# Cursor moves when I'm typing all over page



## carma (Aug 27, 2007)

I can be typing and my cursor will move anywhere on the page and I'll be typing on something else. It is driving me crazy. How do I stop this. It not only moves into words but anything else on the page...sometime it cause me to close pages and loose information. Please help!


----------



## Ralck (Dec 10, 2004)

Hi,

I'm guessing you are on a laptop with a trackpad right below the keyboard? If you are, then I believe what is happening is you are accidentally hitting the trackpad as you are typing?

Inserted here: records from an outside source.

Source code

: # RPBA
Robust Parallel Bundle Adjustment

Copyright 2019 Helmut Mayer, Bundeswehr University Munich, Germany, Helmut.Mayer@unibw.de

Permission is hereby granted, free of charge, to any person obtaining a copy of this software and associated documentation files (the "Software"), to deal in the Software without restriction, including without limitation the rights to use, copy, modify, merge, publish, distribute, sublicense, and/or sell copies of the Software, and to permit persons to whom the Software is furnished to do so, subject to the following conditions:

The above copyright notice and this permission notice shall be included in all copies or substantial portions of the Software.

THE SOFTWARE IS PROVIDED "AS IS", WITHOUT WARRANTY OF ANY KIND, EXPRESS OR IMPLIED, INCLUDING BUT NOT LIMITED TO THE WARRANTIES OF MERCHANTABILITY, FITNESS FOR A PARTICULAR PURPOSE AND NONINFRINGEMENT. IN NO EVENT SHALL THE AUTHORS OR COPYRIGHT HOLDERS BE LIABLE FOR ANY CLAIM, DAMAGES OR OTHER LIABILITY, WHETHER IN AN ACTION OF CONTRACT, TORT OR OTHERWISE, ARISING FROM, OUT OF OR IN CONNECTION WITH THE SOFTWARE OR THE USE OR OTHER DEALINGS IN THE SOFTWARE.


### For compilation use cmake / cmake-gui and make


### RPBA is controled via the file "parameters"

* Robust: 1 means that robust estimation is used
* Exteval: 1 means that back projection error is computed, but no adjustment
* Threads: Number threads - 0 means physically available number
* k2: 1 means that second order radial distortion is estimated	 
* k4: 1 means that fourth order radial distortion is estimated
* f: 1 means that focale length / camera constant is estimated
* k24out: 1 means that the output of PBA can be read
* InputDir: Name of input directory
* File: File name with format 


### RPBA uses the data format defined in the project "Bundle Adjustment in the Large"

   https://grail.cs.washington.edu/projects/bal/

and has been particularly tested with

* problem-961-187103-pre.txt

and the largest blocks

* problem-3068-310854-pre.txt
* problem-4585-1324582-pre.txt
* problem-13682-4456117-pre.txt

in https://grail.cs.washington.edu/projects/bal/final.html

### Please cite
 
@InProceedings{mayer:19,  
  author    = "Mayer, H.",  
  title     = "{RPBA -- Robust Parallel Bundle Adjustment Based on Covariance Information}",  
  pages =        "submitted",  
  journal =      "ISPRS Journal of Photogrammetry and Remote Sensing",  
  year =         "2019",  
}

There is a setting in the mouse drivers to 'turn off' the trackpad while you are typing. You can find it in Start -> Control Panel -> Mouse. I can't give you any more specific details about it, though, because I'm not on a laptop right now.


----------



## carma (Aug 27, 2007)

Thanks so much for your help on my question, Ralck. You don't know how much I appreciate that!! I will try that fix immediately!:smile:


----------



## carma (Aug 27, 2007)

I went to the mouse settings in control panel and couldn't find anything about the trackpad or anything that resembled that word. Please advise. thanks


----------



## Rockrz (Feb 20, 2006)

Ralck said:


> There is a setting in the mouse drivers to 'turn off' the trackpad while you are typing. You can find it in Start -> Control Panel -> Mouse. I can't give you any more specific details about it, though, because I'm not on a laptop right now.


I'm having this same issue on my laptop, even when I'm NOT
hitting the track pad.

It must be vibration or something....

Any more details about turning the "track pad" off while typing?


----------



## JULIEBIRDSONG (Mar 27, 2009)

carma said:


> I can be typing and my cursor will move anywhere on the page and I'll be typing on something else. It is driving me crazy. How do I stop this. It not only moves into words but anything else on the page...sometime it cause me to close pages and loose information. Please help!




I have done alot of googling on this. I replaced my harddrive on my laptop and it is doing the same thing to me. But I did notice when I am typing and I hold my wrists in an upward position the cursor does not move. I didnt try to change the settings for the mouse. 

I think what has happened is my mousepad on my laptop is getting woren from so much use so it is sensitive. I personally haven't found anything else that works.  

On another forum someone said to place your cursor where you want to type then move the cursor over to the side then type. 

Good luck..


----------



## Rockrz (Feb 20, 2006)

Might be time to fire up the cuttin' torch


----------